If you remember part of a commit message but not the commit hash, git log --grep is the right tool. It filters commit history by the text in the commit subject and body, which makes it useful for finding feature work, bug fixes, migration commits, or release markers.

The basic command is simple, but the useful part is knowing how to widen or narrow the search without scanning the entire log manually.

Start with git log --grep

The simplest form searches commit messages reachable from the current branch tip.

bash
git log --grep="fix login redirect"

If Git finds matches, it prints the normal commit log output for those commits. That works well, but it is often easier to read in a compact format.

bash
git log --grep="fix login redirect" --oneline

For everyday use, --oneline is often the best default because it shows the short hash and subject on one line.

Search Across All Branches

By default, git log only walks history reachable from the current HEAD. If the commit may live on another local branch, include --all.

bash
git log --all --grep="database migration" --oneline

This is important in repositories with long-lived release branches, merged feature branches, or partially abandoned work.

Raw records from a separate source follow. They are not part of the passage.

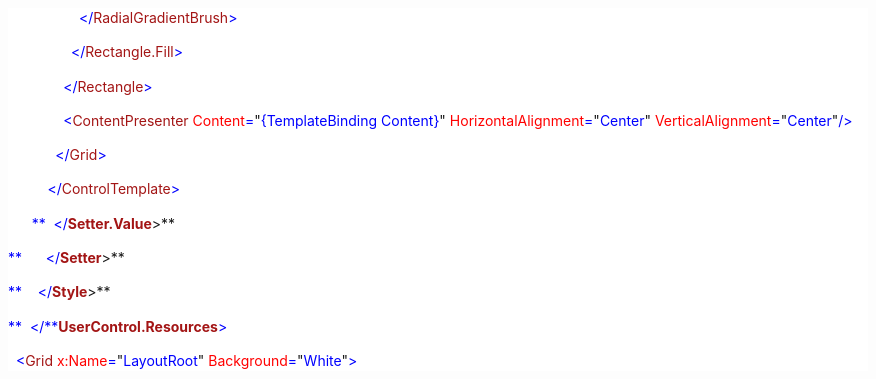 <span style="color: blue;">                  \</</span><span
style="color: #a31515;">RadialGradientBrush</span><span
style="color: blue;">\></span>

<span style="color: blue;">                \</</span><span
style="color: #a31515;">Rectangle.Fill</span><span
style="color: blue;">\></span>

<span style="color: blue;">              \</</span><span
style="color: #a31515;">Rectangle</span><span
style="color: blue;">\></span>

<span style="color: blue;">              \<</span><span
style="color: #a31515;">ContentPresenter</span><span
style="color: blue;"> </span><span
style="color: red;">Content</span><span
style="color: blue;">=</span>"<span
style="color: blue;">{TemplateBinding Content}</span>"<span
style="color: blue;"> </span><span
style="color: red;">HorizontalAlignment</span><span
style="color: blue;">=</span>"<span
style="color: blue;">Center</span>"<span style="color: blue;">
</span><span style="color: red;">VerticalAlignment</span><span
style="color: blue;">=</span>"<span
style="color: blue;">Center</span>"<span style="color: blue;">/\></span>

<span style="color: blue;">            \</</span><span
style="color: #a31515;">Grid</span><span style="color: blue;">\></span>

<span style="color: blue;">          \</</span><span
style="color: #a31515;">ControlTemplate</span><span
style="color: blue;">\></span>

<span style="color: blue;">      **  \</**</span><span
style="color: #a31515;">**Setter.Value**</span><span
style="color: blue;">**\>**</span>

<span style="color: blue;">**      \</**</span><span
style="color: #a31515;">**Setter**</span><span
style="color: blue;">**\>**</span>

<span style="color: blue;">**    \</**</span><span
style="color: #a31515;">**Style**</span><span
style="color: blue;">**\>**</span>

<span style="color: blue;">**  \</**</span><span
style="color: #a31515;">**UserControl.Resources**</span><span
style="color: blue;">\></span>

<span style="color: blue;">  \<</span><span
style="color: #a31515;">Grid</span><span style="color: blue;">
</span><span style="color: red;">x:Name</span><span
style="color: blue;">=</span>"<span
style="color: blue;">LayoutRoot</span>"<span style="color: blue;">
</span><span style="color: red;">Background</span><span
style="color: blue;">=</span>"<span
style="color: blue;">White</span>"<span style="color: blue;">\></span>
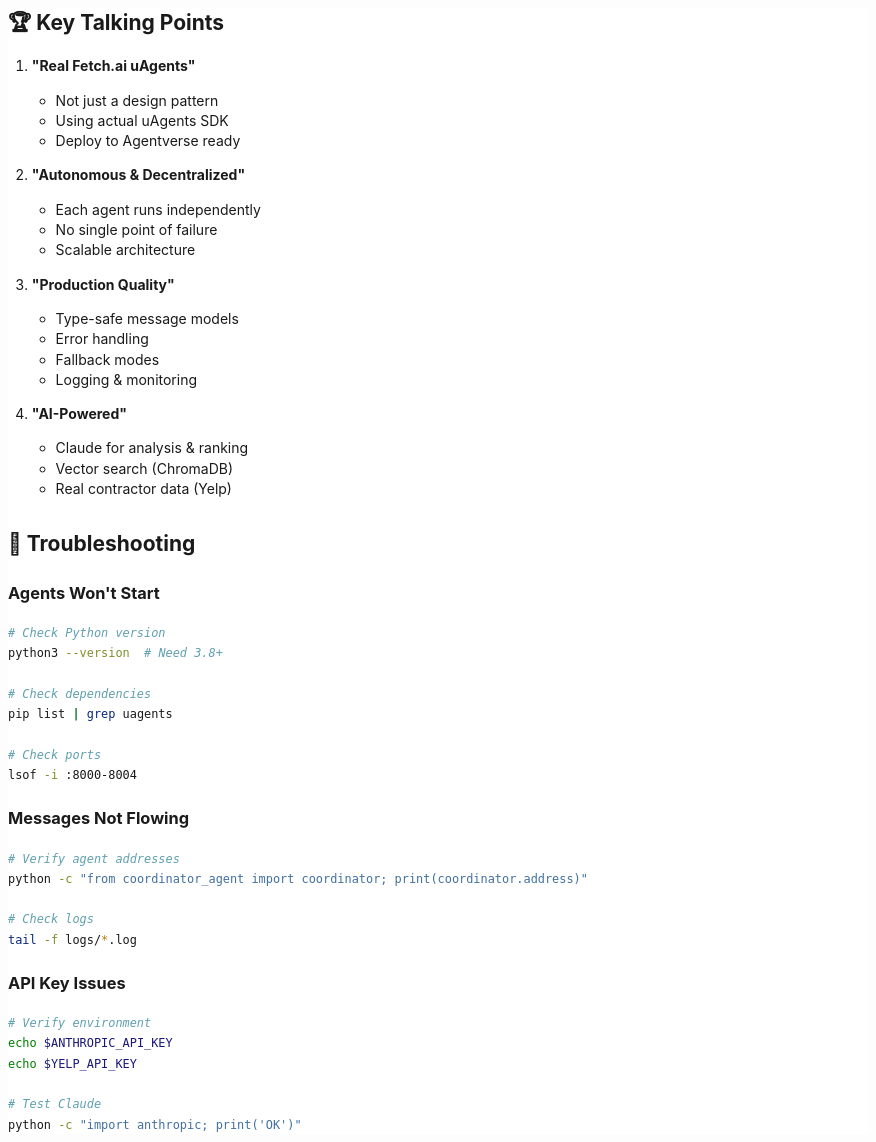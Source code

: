 ## 🏆 Key Talking Points

1. **"Real Fetch.ai uAgents"**
   - Not just a design pattern
   - Using actual uAgents SDK
   - Deploy to Agentverse ready

2. **"Autonomous & Decentralized"**
   - Each agent runs independently
   - No single point of failure
   - Scalable architecture

3. **"Production Quality"**
   - Type-safe message models
   - Error handling
   - Fallback modes
   - Logging & monitoring

4. **"AI-Powered"**
   - Claude for analysis & ranking
   - Vector search (ChromaDB)
   - Real contractor data (Yelp)

## 🐛 Troubleshooting

### Agents Won't Start

```bash
# Check Python version
python3 --version  # Need 3.8+

# Check dependencies
pip list | grep uagents

# Check ports
lsof -i :8000-8004
```

### Messages Not Flowing

```bash
# Verify agent addresses
python -c "from coordinator_agent import coordinator; print(coordinator.address)"

# Check logs
tail -f logs/*.log
```

### API Key Issues

```bash
# Verify environment
echo $ANTHROPIC_API_KEY
echo $YELP_API_KEY

# Test Claude
python -c "import anthropic; print('OK')"
```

Without --all, the commit may exist in the repository but still not show up.

Case-Insensitive and Regex Searches

Commit messages are just text, so Git lets you search them with regular-expression semantics.

bash
git log --all --grep="hotfix" --regexp-ignore-case --oneline

You can also combine multiple --grep patterns. By default, multiple patterns act like OR.

bash
git log --all --grep="release" --grep="tagged" --oneline

If you want all patterns to match, add --all-match.

bash
git log --all --grep="release" --grep="2026" --all-match --oneline

That is useful when a single keyword is too broad.

Narrow the Result Set Further

You can combine message search with author, date, or path filters.

bash
1git log --all \
2  --grep="refactor" \
3  --author="Mark" \
4  --since="2026-01-01" \
5  --oneline

If you care only about commits that touched a specific file or directory, add a pathspec after --.

bash
git log --all --grep="timeout" --oneline -- src/api/

That command says: search commit messages for timeout, but only among commits that touched src/api/.

Format the Output for Faster Triage

When you are searching rather than reading history in detail, custom formatting helps.

bash
git log --all --grep="release" --format="%h %ad %an %s" --date=short

This prints:

  • short hash
  • date
  • author
  • subject

That is usually enough to identify the commit you want before running git show <hash>.

A Practical Workflow

A fast workflow looks like this:

  1. search with git log --all --grep="keyword" --oneline
  2. tighten with --author, --since, or another --grep
  3. inspect the winning commit with git show <hash>

That sequence is faster than scanning a graphical history viewer for most targeted searches.

Common Pitfalls

  • Forgetting --all and assuming the commit does not exist when it is simply unreachable from the current branch.
  • Searching only for the exact full sentence when a smaller keyword would match more reliably.
  • Expecting --grep to search file contents. It searches commit messages, not diffs or source text.
  • Forgetting --all-match when multiple --grep arguments should all be required.
  • Using the default verbose log format when --oneline or a custom --format would make the search result much easier to scan.

Summary

  • Use git log --grep="pattern" to search commit messages.
  • Add --all when the commit may live outside the current branch history.
  • Use --regexp-ignore-case, multiple --grep options, and --all-match to refine the search.
  • Combine message search with author, date, and path filters when needed.
  • Pair the search with git show once you have the commit hash you want.